Whenever a dating relationship ends, people are hurt. Even if both people realize the relationship will never work, they have an emotional involvement. Breaking up means they have been deselected, and they feel tossed aside. Even when this is not reality, these are the emotions associated with ending a relationship. Many people vow to remain friends, but it can take years before the hurt fades and friendship is possible. Because of the hurt, many people stay in a relationship far longer than they should.
Not every breakup is one where the two parties have to fight it out emotionally, financially or physically. Some are quite civil, and eventually friendship returns to the pair. It is unfortunate when a couple cannot overcome their differences. This is real life, and people must realize that compromise and working on a relationship does not always make everything better. The fantasy of the perfect couple is just a fantasy. Nothing will change or get better after a good night's sleep. Breaking up is sad, but it will get better for both of them once they realize their relationship is over.
There are some people who simply do not cope well with ending a relationship. They cling, make excuses and stalk the other person. When this happens, it is dangerous for the person who wants out of the relationship. They may be forced to move and leave behind their friends and family to ensure their safety. Facing the breakup in this situation is not always possible. It may be best to just run rather than face the consequences of breaking up with a significant other.

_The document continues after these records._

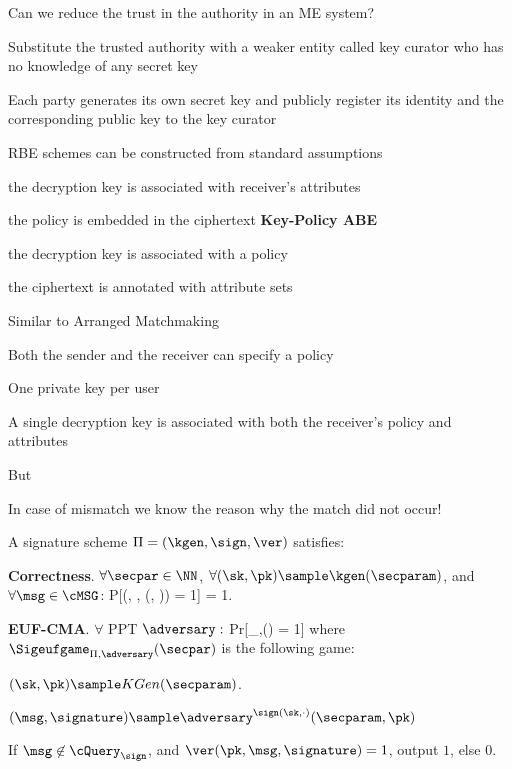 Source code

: {\important Can we reduce the trust in the authority in an ME system?}
\stopslide

\startslide[title={Registration-Based ME}]
\startitemize[broad]
\item Substitute the trusted authority with a weaker entity called key curator who has no knowledge of any secret key
\item Each party generates its own secret key and publicly register its identity and the corresponding public key to the key curator
\item RBE schemes can be constructed from standard assumptions
\stopitemize
\stopslide

\item the decryption key is associated with receiver's attributes
\item the policy is embedded in the ciphertext
\stopitemize
{\bf Key-Policy ABE}
\item the decryption key is associated with a policy
\item the ciphertext is annotated with attribute sets
\stopitemize
\stopslide

\startslide[title={Dual-policy ABE}]
Similar to Arranged Matchmaking
\startitemize[packed]
\item Both the sender and the receiver can specify a policy
\item One private key per user
\item A single decryption key is associated with both the receiver’s policy and attributes
\stopitemize

But
\startitemize[packed]
\item In case of mismatch we know the reason why the match did not occur!
\stopitemize
\stopslide

\startslide[title={Signatures: a formal definition}]
A signature scheme $\Pi = (\kgen, \sign, \ver)$ satisfies:
\item {\bf Correctness}. $\forall\secpar\in\NN$, $\forall (\sk, \pk) \sample \kgen(\secparam)$, and $\forall \msg \in \cMSG$:
\startformula
P[\ver(\pk, \msg, \sign(\sk, \msg)) = 1] = 1.
\stopformula
\item {\bf EUF-CMA}. $\forall$ PPT $\adversary:$
\startformula
Pr[\Sigeufgame_{\Pi,\adversary}(\secpar) = 1] \leq \negl
\stopformula
where $\Sigeufgame_{\Pi,\adversary}(\secpar)$ is the following game:
\startitemize[packed]
\item $(\sk, \pk) \sample KGen(\secparam)$.
\item $(\msg, \signature) \sample \adversary^{\sign(\sk, \cdot)}(\secparam, \pk)$
\item If $\msg \not\in \cQuery_{\sign}$, and $\ver(\pk,\msg, \signature) = 1$, output $1$, else $0$.
\stopitemize
\stopslide

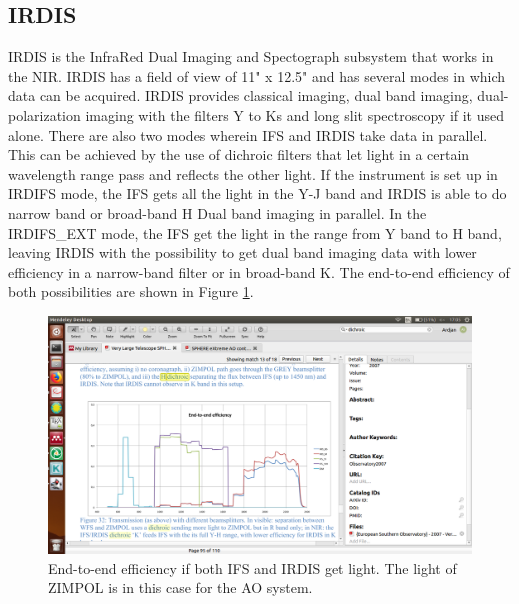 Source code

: \documentclass[twoside,single]{lion-msc}
\begin{document}
\subsection{IRDIS}
IRDIS is the InfraRed Dual Imaging and Spectograph subsystem that works in the NIR. IRDIS has a field of view of 11" x 12.5" and has several modes in which data can be acquired. IRDIS provides classical imaging, dual band imaging, dual-polarization imaging with the filters Y to Ks and long slit spectroscopy if it used alone. There are also two modes wherein IFS and IRDIS take data in parallel. This can be achieved by the use of dichroic filters that let light in a certain wavelength range pass and reflects the other light. If the instrument is set up in IRDIFS mode, the IFS gets all the light in the Y-J band and IRDIS is able to do narrow band or broad-band H Dual band imaging in parallel. In the IRDIFS\_EXT mode, the IFS get the light in the range from Y band to H band, leaving IRDIS with the possibility to get dual band imaging data with lower efficiency in a narrow-band filter or in broad-band K. The end-to-end efficiency of both possibilities are shown in Figure \ref{fig:systemthrougput}. 

\begin{figure}[htbp]
\centering
\includegraphics[trim={4cm 4.3cm 16cm 9cm},clip,width = \textwidth]{systemthroughput}
\caption{End-to-end efficiency if both IFS and IRDIS get light. The light of ZIMPOL is in this case for the AO system.}
\label{fig:systemthrougput}
\end{figure}
\end{document}

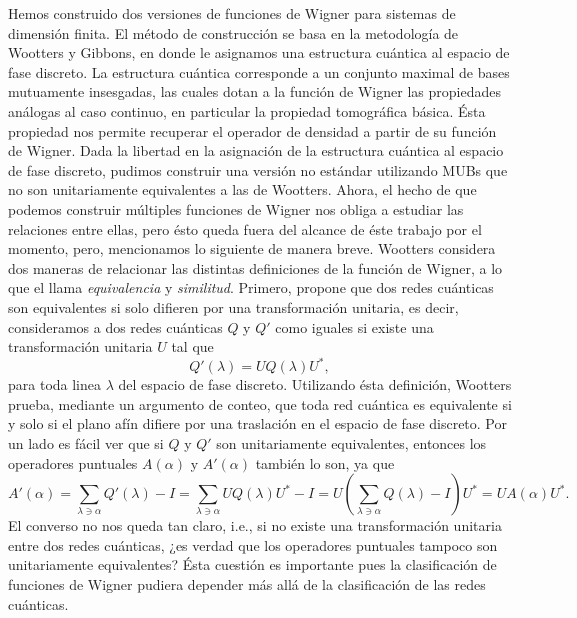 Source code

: \documentclass[a4paper]{report}
\begin{document}
  Hemos construido dos versiones de funciones de Wigner para
  sistemas de dimensión finita. El método de construcción se
  basa en la metodología de Wootters y Gibbons, en donde le
  asignamos una estructura cuántica al espacio de fase
  discreto. La estructura cuántica corresponde a un conjunto
  maximal de bases mutuamente insesgadas, las cuales dotan a
  la función de Wigner las propiedades análogas al caso
  continuo, en particular la propiedad tomográfica básica.
  Ésta propiedad nos permite recuperar el operador de
  densidad a partir de su función de Wigner. Dada la
  libertad en la asignación de la estructura cuántica al
  espacio de fase discreto, pudimos construir una versión no
  estándar utilizando MUBs que no son unitariamente
  equivalentes a las de Wootters. Ahora, el hecho de que
  podemos construir múltiples funciones de Wigner nos obliga
  a estudiar las relaciones entre ellas, pero ésto queda
  fuera del alcance de éste trabajo por el momento, pero,
  mencionamos lo siguiente de manera breve.  Wootters
  considera dos maneras de relacionar las distintas
  definiciones de la función de Wigner, a lo que el llama
  \textit{equivalencia} y \textit{similitud}. Primero,
  propone que dos redes cuánticas son equivalentes si solo
  difieren por una transformación unitaria, es decir,
  consideramos a dos redes cuánticas $Q$ y $Q'$ como iguales
  si existe una transformación unitaria $U$ tal que
  \begin{equation}
    Q'(\lambda)
    = U Q(\lambda) U^{*},
  \end{equation}
  para toda linea $\lambda$ del espacio de fase discreto.
  Utilizando ésta definición, Wootters prueba, mediante un
  argumento de conteo, que toda red cuántica es equivalente
  si y solo si el plano afín difiere por una traslación en
  el espacio de fase discreto. Por un lado es fácil ver que
  si $Q$ y $Q'$ son unitariamente equivalentes, entonces los
  operadores puntuales $A(\alpha)$ y $A'(\alpha)$ también lo
  son, ya que
  \begin{equation}
    A'(\alpha)
    = \sum_{\lambda \ni \alpha}^{} Q'(\lambda) - I 
    = \sum_{\lambda \ni \alpha}^{} U Q(\lambda) U^{*} - I
    = U \left( 
      \sum_{\lambda \ni \alpha}^{} Q(\lambda) - I
    \right) U^{*} 
    = U A(\alpha) U^{*}.
  \end{equation}
  El converso no nos queda tan claro, i.e., si no existe una
  transformación unitaria entre dos redes cuánticas, ¿es
  verdad que los operadores puntuales tampoco son
  unitariamente equivalentes? Ésta cuestión es importante
  pues la clasificación de funciones de Wigner pudiera
  depender más allá de la clasificación de las redes
  cuánticas.
\end{document}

There are many times when ending a relationship is a relief. For the woman who copes with a man that always promises something will be accomplished by next Tuesday but isn't, she will ultimately stop being frustrated. Time and again, she is angry with him. He always acts as if she should have forgotten his promise. He has no real intention of changing and simply believes she will eventually give in. Her relief will come when things get done, and she no longer has to listen to empty promises.